#### TASK ITEM:
Go through the following data and transcribe exactly the stretch of lines from the one holding "WHEN I am presented" to the one holding "### Mock-Up", both included.

#### THE RECORDS:
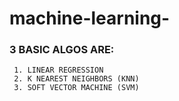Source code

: # machine-learning-
### 3 BASIC ALGOS ARE:
     1. LINEAR REGRESSION
     2. K NEAREST NEIGHBORS (KNN)
     3. SOFT VECTOR MACHINE (SVM)
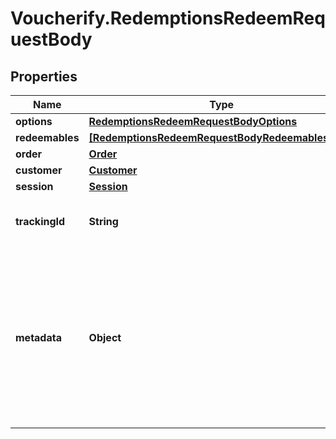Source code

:# Voucherify.RedemptionsRedeemRequestBody

## Properties

Name | Type | Description | Notes
------------ | ------------- | ------------- | -------------
**options** | [**RedemptionsRedeemRequestBodyOptions**](RedemptionsRedeemRequestBodyOptions.md) |  | [optional] 
**redeemables** | [**[RedemptionsRedeemRequestBodyRedeemablesItem]**](RedemptionsRedeemRequestBodyRedeemablesItem.md) |  | [optional] 
**order** | [**Order**](Order.md) |  | [optional] 
**customer** | [**Customer**](Customer.md) |  | [optional] 
**session** | [**Session**](Session.md) |  | [optional] 
**trackingId** | **String** | Is correspondent to Customer&#39;s source_id | [optional] 
**metadata** | **Object** | A set of key/value pairs that you can attach to a redemption object. It can be useful for storing additional information about the redemption in a structured format. | [optional] 


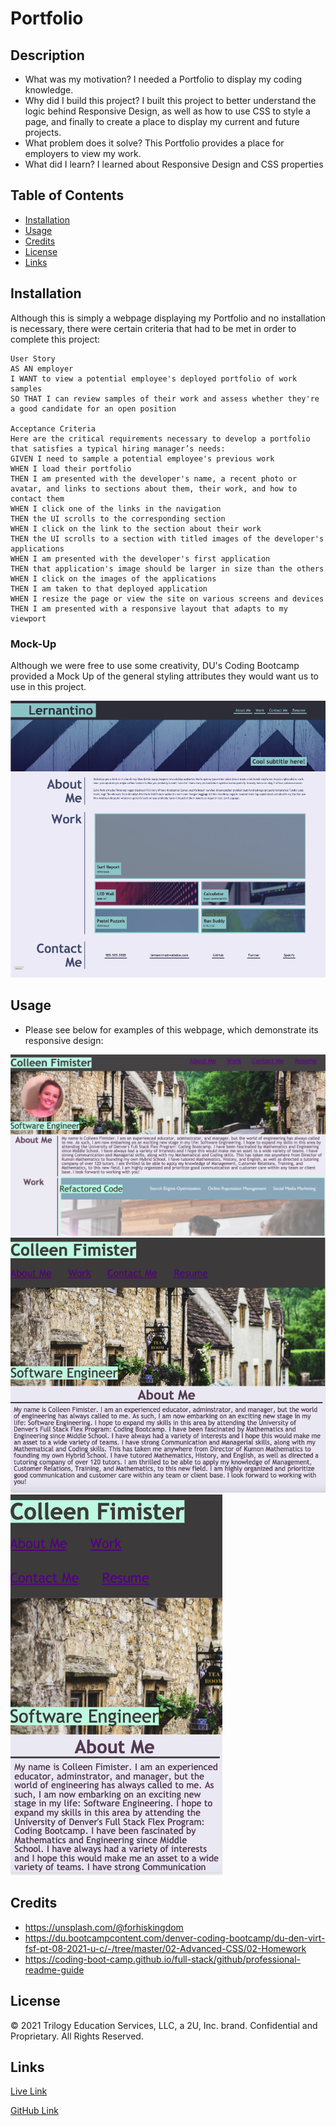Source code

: # Portfolio

## Description

- What was my motivation? I needed a Portfolio to display my coding knowledge.
- Why did I build this project? I built this project to better understand the logic behind Responsive Design, as well as how to use CSS to style a page, and finally to create a place to display my current and future projects.
- What problem does it solve? This Portfolio provides a place for employers to view my work.
- What did I learn? I learned about Responsive Design and CSS properties

## Table of Contents

- [Installation](#installation)
- [Usage](#usage)
- [Credits](#credits)
- [License](#license)
- [Links](#links)

## Installation

Although this is simply a webpage displaying my Portfolio and no installation is necessary, there were certain criteria that had to be met in order to complete this project:

    User Story
    AS AN employer
    I WANT to view a potential employee's deployed portfolio of work samples
    SO THAT I can review samples of their work and assess whether they're a good candidate for an open position

    Acceptance Criteria
    Here are the critical requirements necessary to develop a portfolio that satisfies a typical hiring manager’s needs:
    GIVEN I need to sample a potential employee's previous work
    WHEN I load their portfolio
    THEN I am presented with the developer's name, a recent photo or avatar, and links to sections about them, their work, and how to contact them
    WHEN I click one of the links in the navigation
    THEN the UI scrolls to the corresponding section
    WHEN I click on the link to the section about their work
    THEN the UI scrolls to a section with titled images of the developer's applications
    WHEN I am presented with the developer's first application
    THEN that application's image should be larger in size than the others
    WHEN I click on the images of the applications
    THEN I am taken to that deployed application
    WHEN I resize the page or view the site on various screens and devices
    THEN I am presented with a responsive layout that adapts to my viewport

### Mock-Up

Although we were free to use some creativity, DU's Coding Bootcamp provided a Mock Up of the general styling attributes they would want us to use in this project.

![Mock-Up](assets/images/Mock-Up.png)

## Usage
- Please see below for examples of this webpage, which demonstrate its responsive design:

![1](assets/images/DesktopView.png)
![2](assets/images/iPadView.png)
![3](assets/images/iPhoneView.png)

## Credits
- https://unsplash.com/@forhiskingdom
- https://du.bootcampcontent.com/denver-coding-bootcamp/du-den-virt-fsf-pt-08-2021-u-c/-/tree/master/02-Advanced-CSS/02-Homework
- https://coding-boot-camp.github.io/full-stack/github/professional-readme-guide


## License
© 2021 Trilogy Education Services, LLC, a 2U, Inc. brand. Confidential and Proprietary. All Rights Reserved.

## Links
[Live Link](https://carlincb.github.io/Portfolio/)

[GitHub Link](https://github.com/carlincb/Portfolio)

#### RESULT FOR THIS TASK:
    WHEN I am presented with the developer's first application
    THEN that application's image should be larger in size than the others
    WHEN I click on the images of the applications
    THEN I am taken to that deployed application
    WHEN I resize the page or view the site on various screens and devices
    THEN I am presented with a responsive layout that adapts to my viewport

### Mock-Up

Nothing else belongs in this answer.